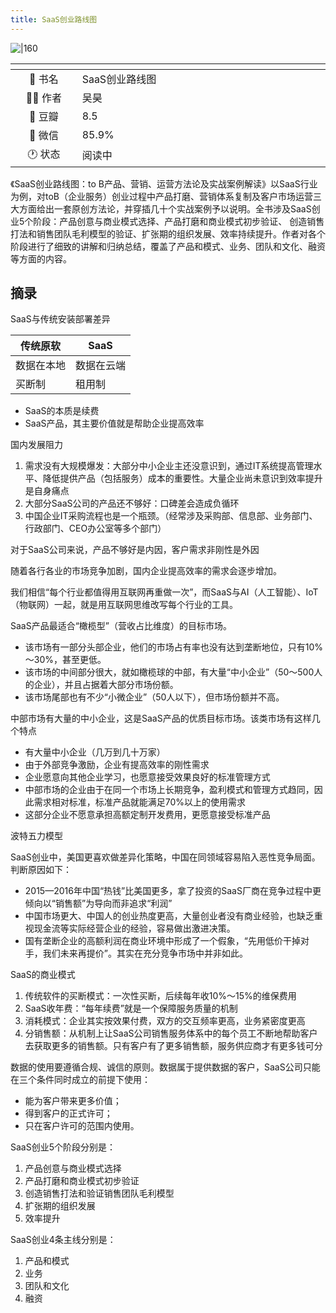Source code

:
 ```yaml
---
title: SaaS创业路线图
---
```

![|160](https://img1.doubanio.com/view/subject/s/public/s34012027.jpg)

| <img width="200"/> | <img width="900"/> |
| :-------------: | :------------------ | 
| 📖 书名    | SaaS创业路线图    | 
| 🕵️‍♂️ 作者 | 吴昊              |
| 💚 豆瓣    | 8.5               |
| 💬 微信    | 85.9%             |
| 🕐 状态    | 阅读中 |

《SaaS创业路线图：to B产品、营销、运营方法论及实战案例解读》以SaaS行业为例，对toB（企业服务）创业过程中产品打磨、营销体系复制及客户市场运营三大方面给出一套原创方法论，并穿插几十个实战案例予以说明。全书涉及SaaS创业5个阶段：产品创意与商业模式选择、产品打磨和商业模式初步验证、 创造销售打法和销售团队毛利模型的验证、扩张期的组织发展、效率持续提升。作者对各个阶段进行了细致的讲解和归纳总结，覆盖了产品和模式、业务、团队和文化、融资等方面的内容。

## 摘录
SaaS与传统安装部署差异

| 传统原软   | SaaS       |
| ---------- | ---------- |
| 数据在本地 | 数据在云端 |
| 买断制     | 租用制     | 
 - SaaS的本质是续费
 - SaaS产品，其主要价值就是帮助企业提高效率



 国内发展阻力
 1. 需求没有大规模爆发：大部分中小企业主还没意识到，通过IT系统提高管理水平、降低提供产品（包括服务）成本的重要性。大量企业尚未意识到效率提升是自身痛点
 2. 大部分SaaS公司的产品还不够好：口碑差会造成负循环
 3. 中国企业IT采购流程也是一个瓶颈。（经常涉及采购部、信息部、业务部门、行政部门、CEO办公室等多个部门）

 对于SaaS公司来说，产品不够好是内因，客户需求非刚性是外因

 随着各行各业的市场竞争加剧，国内企业提高效率的需求会逐步增加。

 我们相信“每个行业都值得用互联网再重做一次”，而SaaS与AI（人工智能）、IoT（物联网）一起，就是用互联网思维改写每个行业的工具。

 SaaS产品最适合“橄榄型”（营收占比维度）的目标市场。
 - 该市场有一部分头部企业，他们的市场占有率也没有达到垄断地位，只有10%～30%，甚至更低。
 - 该市场的中间部分很大，就如橄榄球的中部，有大量“中小企业”（50～500人的企业），并且占据着大部分市场份额。
 - 该市场尾部也有不少“小微企业”（50人以下），但市场份额并不高。

 中部市场有大量的中小企业，这是SaaS产品的优质目标市场。该类市场有这样几个特点
 - 有大量中小企业（几万到几十万家）
 - 由于外部竞争激励，企业有提高效率的刚性需求
 - 企业愿意向其他企业学习，也愿意接受效果良好的标准管理方式
 - 中部市场的企业由于在同一个市场上长期竞争，盈利模式和管理方式趋同，因此需求相对标准，标准产品就能满足70%以上的使用需求
 - 这部分企业不愿意承担高额定制开发费用，更愿意接受标准产品

 波特五力模型

 SaaS创业中，美国更喜欢做差异化策略，中国在同领域容易陷入恶性竞争局面。判断原因如下：
 - 2015—2016年中国“热钱”比美国更多，拿了投资的SaaS厂商在竞争过程中更倾向以“销售额”为导向而非追求“利润”
 - 中国市场更大、中国人的创业热度更高，大量创业者没有商业经验，也缺乏重视现金流等实际经营企业的经验，容易做出激进决策。
 - 国有垄断企业的高额利润在商业环境中形成了一个假象，“先用低价干掉对手，我们未来再提价”。其实在充分竞争市场中并非如此。

 SaaS的商业模式
 1. 传统软件的买断模式：一次性买断，后续每年收10%～15%的维保费用
 2. SaaS收年费：“每年续费”就是一个保障服务质量的机制
 3. 消耗模式：企业其实按效果付费，双方的交互频率更高，业务紧密度更高
 4. 分销售额：从机制上让SaaS公司销售服务体系中的每个员工不断地帮助客户去获取更多的销售额。只有客户有了更多销售额，服务供应商才有更多钱可分

数据的使用要遵循合规、诚信的原则。数据属于提供数据的客户，SaaS公司只能在三个条件同时成立的前提下使用：
- 能为客户带来更多价值；
- 得到客户的正式许可；
- 只在客户许可的范围内使用。

 SaaS创业5个阶段分别是：
 1. 产品创意与商业模式选择
 2. 产品打磨和商业模式初步验证
 3. 创造销售打法和验证销售团队毛利模型
 4. 扩张期的组织发展
 5. 效率提升

 SaaS创业4条主线分别是：
 1. 产品和模式
 2. 业务
 3. 团队和文化
 4. 融资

## Aim of the exercise
Output exactly the span of lines from the top of the listing through the line holding "2. 大部分SaaS公司的产品还不够好：口碑差会造成负循环", and leave every picture out.

## Response to this task
Source code

:
 ```yaml
---
title: SaaS创业路线图
---
```

![|160](https://img1.doubanio.com/view/subject/s/public/s34012027.jpg)

| <img width="200"/> | <img width="900"/> |
| :-------------: | :------------------ | 
| 📖 书名    | SaaS创业路线图    | 
| 🕵️‍♂️ 作者 | 吴昊              |
| 💚 豆瓣    | 8.5               |
| 💬 微信    | 85.9%             |
| 🕐 状态    | 阅读中 |

《SaaS创业路线图：to B产品、营销、运营方法论及实战案例解读》以SaaS行业为例，对toB（企业服务）创业过程中产品打磨、营销体系复制及客户市场运营三大方面给出一套原创方法论，并穿插几十个实战案例予以说明。全书涉及SaaS创业5个阶段：产品创意与商业模式选择、产品打磨和商业模式初步验证、 创造销售打法和销售团队毛利模型的验证、扩张期的组织发展、效率持续提升。作者对各个阶段进行了细致的讲解和归纳总结，覆盖了产品和模式、业务、团队和文化、融资等方面的内容。

## 摘录
SaaS与传统安装部署差异

| 传统原软   | SaaS       |
| ---------- | ---------- |
| 数据在本地 | 数据在云端 |
| 买断制     | 租用制     | 
 - SaaS的本质是续费
 - SaaS产品，其主要价值就是帮助企业提高效率



 国内发展阻力
 1. 需求没有大规模爆发：大部分中小企业主还没意识到，通过IT系统提高管理水平、降低提供产品（包括服务）成本的重要性。大量企业尚未意识到效率提升是自身痛点
 2. 大部分SaaS公司的产品还不够好：口碑差会造成负循环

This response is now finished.